-------- Data for this exercise --------
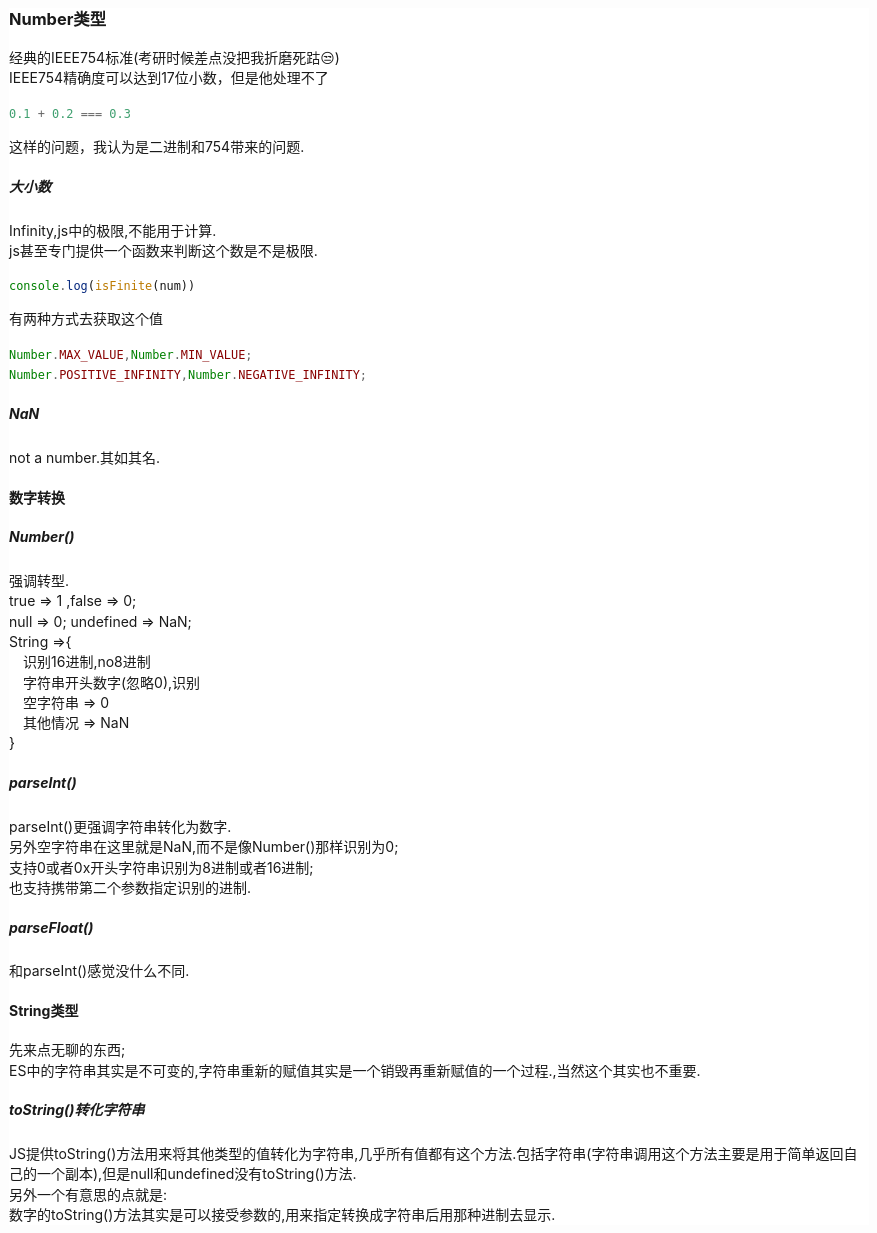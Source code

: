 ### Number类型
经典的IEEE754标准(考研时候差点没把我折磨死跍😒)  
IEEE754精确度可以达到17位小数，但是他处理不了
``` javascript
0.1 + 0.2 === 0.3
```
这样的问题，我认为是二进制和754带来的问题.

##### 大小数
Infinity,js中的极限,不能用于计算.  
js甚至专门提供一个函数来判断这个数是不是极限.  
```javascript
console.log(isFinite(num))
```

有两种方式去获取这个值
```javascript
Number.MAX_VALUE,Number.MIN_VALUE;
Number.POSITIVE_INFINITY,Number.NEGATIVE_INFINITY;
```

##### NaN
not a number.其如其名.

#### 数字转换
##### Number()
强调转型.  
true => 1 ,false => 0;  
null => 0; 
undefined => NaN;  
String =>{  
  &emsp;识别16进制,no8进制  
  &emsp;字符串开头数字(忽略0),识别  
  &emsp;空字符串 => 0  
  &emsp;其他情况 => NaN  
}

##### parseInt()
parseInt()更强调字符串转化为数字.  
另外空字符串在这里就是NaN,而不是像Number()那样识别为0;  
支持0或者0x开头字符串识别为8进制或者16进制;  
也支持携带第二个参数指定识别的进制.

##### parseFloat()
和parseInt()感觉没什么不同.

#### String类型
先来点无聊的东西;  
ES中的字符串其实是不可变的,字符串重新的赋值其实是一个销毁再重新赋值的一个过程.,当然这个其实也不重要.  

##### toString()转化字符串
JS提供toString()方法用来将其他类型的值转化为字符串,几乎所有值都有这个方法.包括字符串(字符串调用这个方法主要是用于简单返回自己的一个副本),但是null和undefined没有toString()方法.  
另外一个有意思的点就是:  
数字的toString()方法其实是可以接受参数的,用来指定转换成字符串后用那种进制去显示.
--------
Your instructions:
Print all of the data exactly, and do not carry over any pictures.

Completed task:
Source code

: ### Number类型
经典的IEEE754标准(考研时候差点没把我折磨死跍😒)  
IEEE754精确度可以达到17位小数，但是他处理不了
``` javascript
0.1 + 0.2 === 0.3
```
这样的问题，我认为是二进制和754带来的问题.

##### 大小数
Infinity,js中的极限,不能用于计算.  
js甚至专门提供一个函数来判断这个数是不是极限.  
```javascript
console.log(isFinite(num))
```

有两种方式去获取这个值
```javascript
Number.MAX_VALUE,Number.MIN_VALUE;
Number.POSITIVE_INFINITY,Number.NEGATIVE_INFINITY;
```

##### NaN
not a number.其如其名.

#### 数字转换
##### Number()
强调转型.  
true => 1 ,false => 0;  
null => 0; 
undefined => NaN;  
String =>{  
  &emsp;识别16进制,no8进制  
  &emsp;字符串开头数字(忽略0),识别  
  &emsp;空字符串 => 0  
  &emsp;其他情况 => NaN  
}

##### parseInt()
parseInt()更强调字符串转化为数字.  
另外空字符串在这里就是NaN,而不是像Number()那样识别为0;  
支持0或者0x开头字符串识别为8进制或者16进制;  
也支持携带第二个参数指定识别的进制.

##### parseFloat()
和parseInt()感觉没什么不同.

#### String类型
先来点无聊的东西;  
ES中的字符串其实是不可变的,字符串重新的赋值其实是一个销毁再重新赋值的一个过程.,当然这个其实也不重要.  

##### toString()转化字符串
JS提供toString()方法用来将其他类型的值转化为字符串,几乎所有值都有这个方法.包括字符串(字符串调用这个方法主要是用于简单返回自己的一个副本),但是null和undefined没有toString()方法.  
另外一个有意思的点就是:  
数字的toString()方法其实是可以接受参数的,用来指定转换成字符串后用那种进制去显示.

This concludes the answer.